The most important characteristic of his drawings, in all the phases, is the absence of models or actual figures. Excepting the few cases when he drew portraits of people to earn money for his living, he did not base any of his drawings on living individuals. He had a perfect sense of form and drew figure of men and women with the help of imagination. In two drawings that he did after the cyclone in Sundarbans, he depicted a tiger moving stealthily towards its prey so convincingly that it appears like a photograph. For use as illustration in the eponymous novel, Sultan made sketches of men and women in Kashmir and Punjab from memory. Anyone looking at them can immediately identify that those figure represent two different communities by virtue of their physical features and costume worn. It is true that some of the drawings in his big canvas of oil painting show distortion or incompleteness, but that may be due to enlarged scale and the large number of figures that feature in these paintings which made control over lines difficult.
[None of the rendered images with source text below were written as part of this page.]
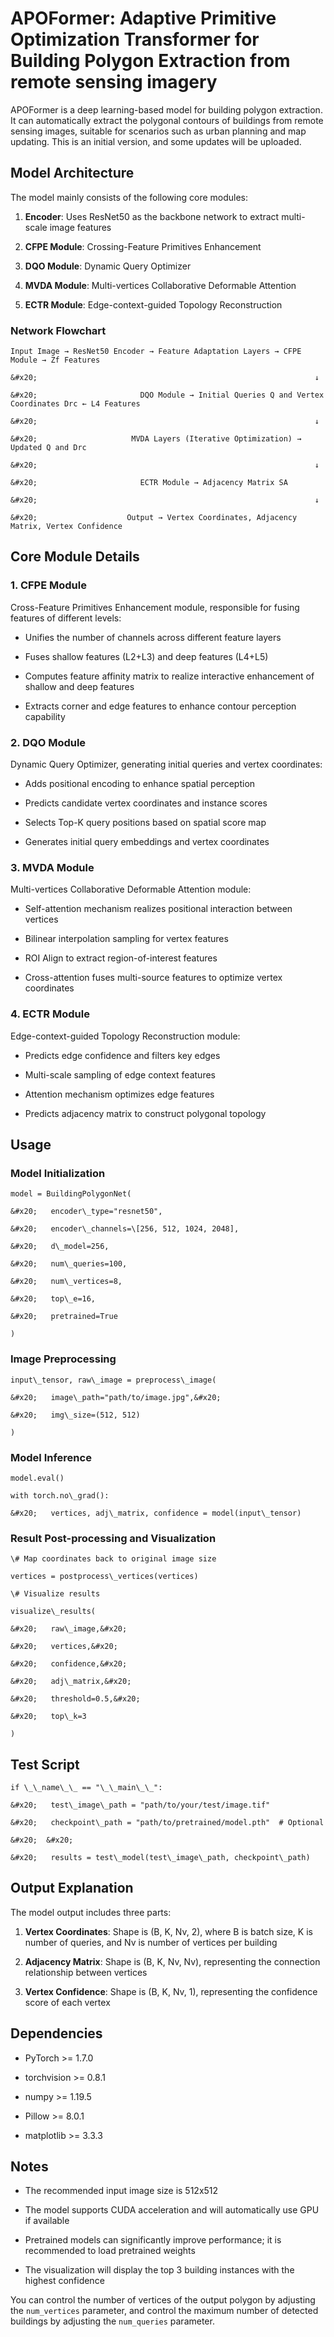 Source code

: 
# APOFormer: Adaptive Primitive Optimization Transformer for Building Polygon Extraction from remote sensing imagery

APOFormer is a deep learning-based model for building polygon extraction. It can automatically extract the polygonal contours of buildings from remote sensing images, suitable for scenarios such as urban planning and map updating. This is an initial version, and some updates will be uploaded.

## Model Architecture

The model mainly consists of the following core modules:



1. **Encoder**: Uses ResNet50 as the backbone network to extract multi-scale image features

2. **CFPE Module**: Crossing-Feature Primitives Enhancement

3. **DQO Module**: Dynamic Query Optimizer

4. **MVDA Module**: Multi-vertices Collaborative Deformable Attention

5. **ECTR Module**: Edge-context-guided Topology Reconstruction

### Network Flowchart



```
Input Image → ResNet50 Encoder → Feature Adaptation Layers → CFPE Module → Zf Features

&#x20;                                                              ↓

&#x20;                       DQO Module → Initial Queries Q and Vertex Coordinates Drc ← L4 Features

&#x20;                                                              ↓

&#x20;                     MVDA Layers (Iterative Optimization) → Updated Q and Drc

&#x20;                                                              ↓

&#x20;                       ECTR Module → Adjacency Matrix SA

&#x20;                                                              ↓

&#x20;                    Output → Vertex Coordinates, Adjacency Matrix, Vertex Confidence
```

## Core Module Details

### 1. CFPE Module

Cross-Feature Primitives Enhancement module, responsible for fusing features of different levels:



* Unifies the number of channels across different feature layers

* Fuses shallow features (L2+L3) and deep features (L4+L5)

* Computes feature affinity matrix to realize interactive enhancement of shallow and deep features

* Extracts corner and edge features to enhance contour perception capability

### 2. DQO Module

Dynamic Query Optimizer, generating initial queries and vertex coordinates:



* Adds positional encoding to enhance spatial perception

* Predicts candidate vertex coordinates and instance scores

* Selects Top-K query positions based on spatial score map

* Generates initial query embeddings and vertex coordinates

### 3. MVDA Module

Multi-vertices Collaborative Deformable Attention module:



* Self-attention mechanism realizes positional interaction between vertices

* Bilinear interpolation sampling for vertex features

* ROI Align to extract region-of-interest features

* Cross-attention fuses multi-source features to optimize vertex coordinates

### 4. ECTR Module

Edge-context-guided Topology Reconstruction module:



* Predicts edge confidence and filters key edges

* Multi-scale sampling of edge context features

* Attention mechanism optimizes edge features

* Predicts adjacency matrix to construct polygonal topology

## Usage

### Model Initialization



```
model = BuildingPolygonNet(

&#x20;   encoder\_type="resnet50",

&#x20;   encoder\_channels=\[256, 512, 1024, 2048],

&#x20;   d\_model=256,

&#x20;   num\_queries=100,

&#x20;   num\_vertices=8,

&#x20;   top\_e=16,

&#x20;   pretrained=True

)
```

### Image Preprocessing



```
input\_tensor, raw\_image = preprocess\_image(

&#x20;   image\_path="path/to/image.jpg",&#x20;

&#x20;   img\_size=(512, 512)

)
```

### Model Inference



```
model.eval()

with torch.no\_grad():

&#x20;   vertices, adj\_matrix, confidence = model(input\_tensor)
```

### Result Post-processing and Visualization



```
\# Map coordinates back to original image size

vertices = postprocess\_vertices(vertices)

\# Visualize results

visualize\_results(

&#x20;   raw\_image,&#x20;

&#x20;   vertices,&#x20;

&#x20;   confidence,&#x20;

&#x20;   adj\_matrix,&#x20;

&#x20;   threshold=0.5,&#x20;

&#x20;   top\_k=3

)
```

## Test Script



```
if \_\_name\_\_ == "\_\_main\_\_":

&#x20;   test\_image\_path = "path/to/your/test/image.tif"

&#x20;   checkpoint\_path = "path/to/pretrained/model.pth"  # Optional

&#x20;  &#x20;

&#x20;   results = test\_model(test\_image\_path, checkpoint\_path)
```

## Output Explanation

The model output includes three parts:



1. **Vertex Coordinates**: Shape is (B, K, Nv, 2), where B is batch size, K is number of queries, and Nv is number of vertices per building

2. **Adjacency Matrix**: Shape is (B, K, Nv, Nv), representing the connection relationship between vertices

3. **Vertex Confidence**: Shape is (B, K, Nv, 1), representing the confidence score of each vertex

## Dependencies



* PyTorch >= 1.7.0

* torchvision >= 0.8.1

* numpy >= 1.19.5

* Pillow >= 8.0.1

* matplotlib >= 3.3.3

## Notes



* The recommended input image size is 512x512

* The model supports CUDA acceleration and will automatically use GPU if available

* Pretrained models can significantly improve performance; it is recommended to load pretrained weights

* The visualization will display the top 3 building instances with the highest confidence

You can control the number of vertices of the output polygon by adjusting the `num_vertices` parameter, and control the maximum number of detected buildings by adjusting the `num_queries` parameter.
Sultan must have done drawings in urban setting but those are not available for viewing. The drawings of his earlier period, when he was addicted to drug and the later period beginning from 1980s, almost all deal with village men, women and children at work. They are never shown at rest or simply posing for the drawing as inert subjects. In the drawings of the latter period there is the same muscularity and robustness in human figures as those in his paintings. So it can be said that during this period he considered himself more as a painter than a draftsman, always thinking of forms in relation to composition.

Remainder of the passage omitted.